Christian's two decade wait is scheduled to end Saturday, when a SpaceX rocket carries the extra LIS instrument to the International Space Station (ISS). Mounted to the ISS, the sensor could be used to study lightning for years to come: an identical LIS launched in 1997 collected lightning data for 19 years before being shut down.
LIS 2 could be up and running within a week, said Christian, a research professor in the Earth System Science Center at The University of Alabama in Huntsville (UAH) and the leader of UAH's lightning research group. That could set up a unique overlapping of lightning research tools over North Alabama this spring.
Christian and the UAH team also were heavily involved in developing the Geostationary Lightning Mapper, which was carried into geostationary orbit aboard NOAA's GOES-17 weather satellite in November.
Although GLM won't be fully operational, both GLM and LIS 2 sensors will be brought to bear on storms moving across the region in March and April. That will be when scientists from UAH and across the U.S. congregate here for the second season of VORTEX-SE, a NSF-funded campaign studying the unique characteristics of storm systems that generate tornadoes in the southeastern U.S.
A third lightning sensor developed at UAH, the Fly's Eye GLM Simulator (FEGS), also is scheduled to be flown above north Alabama in late April. While FEGS was designed to help scientists calibrate and validate lightning data collected by GLM, the opportunity to collect lightning data over the Tennessee Valley during VORTEX-SE — when this area will be one of the most heavily instrumented lightning research regions on Earth — is too good to pass up.
FEGS flies in the upper atmosphere as an instrument aboard NASA's ER-2 high altitude aircraft, which will be flown out of Robins Air Force Base near Warner Robins, Ga., during VORTEX-SE.
For Christian, having FEGS, LIS 2 and GLM all gathering lightning data at the same time over a local ground-based lightning sensor network he helped create is the latest milestone in his career.
"This will be a very wonderful opportunity to enjoy a bountiful harvest from seeds that were sown decades ago," he said.

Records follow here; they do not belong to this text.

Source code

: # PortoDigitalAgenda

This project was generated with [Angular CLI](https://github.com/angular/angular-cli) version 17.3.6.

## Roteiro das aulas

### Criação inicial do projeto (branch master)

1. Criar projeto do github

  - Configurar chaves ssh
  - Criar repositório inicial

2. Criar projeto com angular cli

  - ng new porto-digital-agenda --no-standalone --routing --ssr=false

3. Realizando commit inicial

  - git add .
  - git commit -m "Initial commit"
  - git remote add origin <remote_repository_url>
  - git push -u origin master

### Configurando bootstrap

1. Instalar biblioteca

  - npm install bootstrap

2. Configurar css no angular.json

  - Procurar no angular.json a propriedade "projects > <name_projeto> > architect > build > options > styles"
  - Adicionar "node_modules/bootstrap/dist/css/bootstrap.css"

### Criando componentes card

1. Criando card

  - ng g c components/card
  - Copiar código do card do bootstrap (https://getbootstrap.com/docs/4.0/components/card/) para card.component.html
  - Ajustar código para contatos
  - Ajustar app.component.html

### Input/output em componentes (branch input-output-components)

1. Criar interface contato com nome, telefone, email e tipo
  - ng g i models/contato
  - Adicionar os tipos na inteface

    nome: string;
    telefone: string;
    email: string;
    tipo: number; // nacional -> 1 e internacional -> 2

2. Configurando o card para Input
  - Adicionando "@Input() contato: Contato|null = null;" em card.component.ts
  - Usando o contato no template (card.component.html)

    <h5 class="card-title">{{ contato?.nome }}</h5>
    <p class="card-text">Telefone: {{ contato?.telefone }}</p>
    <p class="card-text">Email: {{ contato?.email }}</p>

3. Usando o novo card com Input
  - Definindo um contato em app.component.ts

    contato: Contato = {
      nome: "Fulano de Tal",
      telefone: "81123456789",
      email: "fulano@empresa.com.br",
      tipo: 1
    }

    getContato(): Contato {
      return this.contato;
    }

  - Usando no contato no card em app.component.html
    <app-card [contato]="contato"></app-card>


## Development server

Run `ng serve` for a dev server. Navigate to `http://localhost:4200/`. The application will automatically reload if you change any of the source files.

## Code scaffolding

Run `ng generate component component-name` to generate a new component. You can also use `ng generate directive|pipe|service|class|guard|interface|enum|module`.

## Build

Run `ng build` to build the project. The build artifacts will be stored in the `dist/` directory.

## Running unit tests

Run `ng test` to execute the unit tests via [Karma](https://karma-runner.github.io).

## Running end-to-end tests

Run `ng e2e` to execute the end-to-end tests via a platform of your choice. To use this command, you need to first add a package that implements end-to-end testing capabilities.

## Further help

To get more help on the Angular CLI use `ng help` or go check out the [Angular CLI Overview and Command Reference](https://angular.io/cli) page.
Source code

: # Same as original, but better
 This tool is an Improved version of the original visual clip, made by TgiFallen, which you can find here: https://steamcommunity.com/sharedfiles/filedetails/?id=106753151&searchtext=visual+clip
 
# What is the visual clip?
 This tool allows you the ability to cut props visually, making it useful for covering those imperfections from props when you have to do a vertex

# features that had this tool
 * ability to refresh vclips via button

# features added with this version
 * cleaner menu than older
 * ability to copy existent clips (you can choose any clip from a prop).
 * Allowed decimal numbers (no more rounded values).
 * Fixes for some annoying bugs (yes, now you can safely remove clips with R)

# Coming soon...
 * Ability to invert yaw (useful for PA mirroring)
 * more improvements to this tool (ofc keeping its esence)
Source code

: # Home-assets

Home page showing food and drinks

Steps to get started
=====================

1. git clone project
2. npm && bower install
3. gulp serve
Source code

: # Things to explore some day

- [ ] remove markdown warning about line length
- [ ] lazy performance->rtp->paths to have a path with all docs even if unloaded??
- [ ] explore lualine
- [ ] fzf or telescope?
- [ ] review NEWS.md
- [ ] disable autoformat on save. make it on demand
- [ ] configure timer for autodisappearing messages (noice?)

With all of these instruments working together, Christian hopes scientists can delve deeper into the physics of lightning, learning more about the physical processes that cause lightning and about the amount of energy thunderstorms lose to lightning.
And that's just in the short term.
Next summer a European consortium is scheduled to rocket its Atmosphere-Space Interactions Monitor package to the ISS. It includes sensors designed to study both bursts of gamma ray caused by lightning, and sprites and blue jets of lightning that appear on top of some thunderstorms.
"For the first time, we will be able to do simultaneous gamma ray and lightning observations around the world," Christian said. "That will be exciting."
Previous observations of gamma rays rising from storms in the atmosphere were made by satellite observatories designed to study gamma rays coming to Earth from deep in space.
With LIS flying in a different orbit, the odds of a gamma-ray observatory and LIS being over the same gamma-ray-emitting storm at the same time weren't good: In its 19 years on orbit, LIS was in the right spot to see lightning emitting gamma rays at the same time a satellite sensor detected those gamma rays only twice.
With LIS 2 and ASIM both on the ISS, looking at the same storms at the same time, "we might now get hundreds," Christian said. "We can look at how bright the lightning is and how that compares to non-gamma-ray storms. We can look at the sequence of lightning and gamma-rays, and learn more about the process."
Christian has spent much of his career at NASA and UAH developing lightning sensors to fly in space.
"It is a huge commitment," he said. "It consumes you."
Despite the commitment of years needed to get an instrument into space, Christian thinks he might be ready to do just one more.
"I swore I'd do no more space instruments, but I might go one more iteration," he said.
"I want to try to do a low-cost LIS. The technology has advanced and improved so much in the past 20 years. We might be able to make something that is better than LIS for much less money."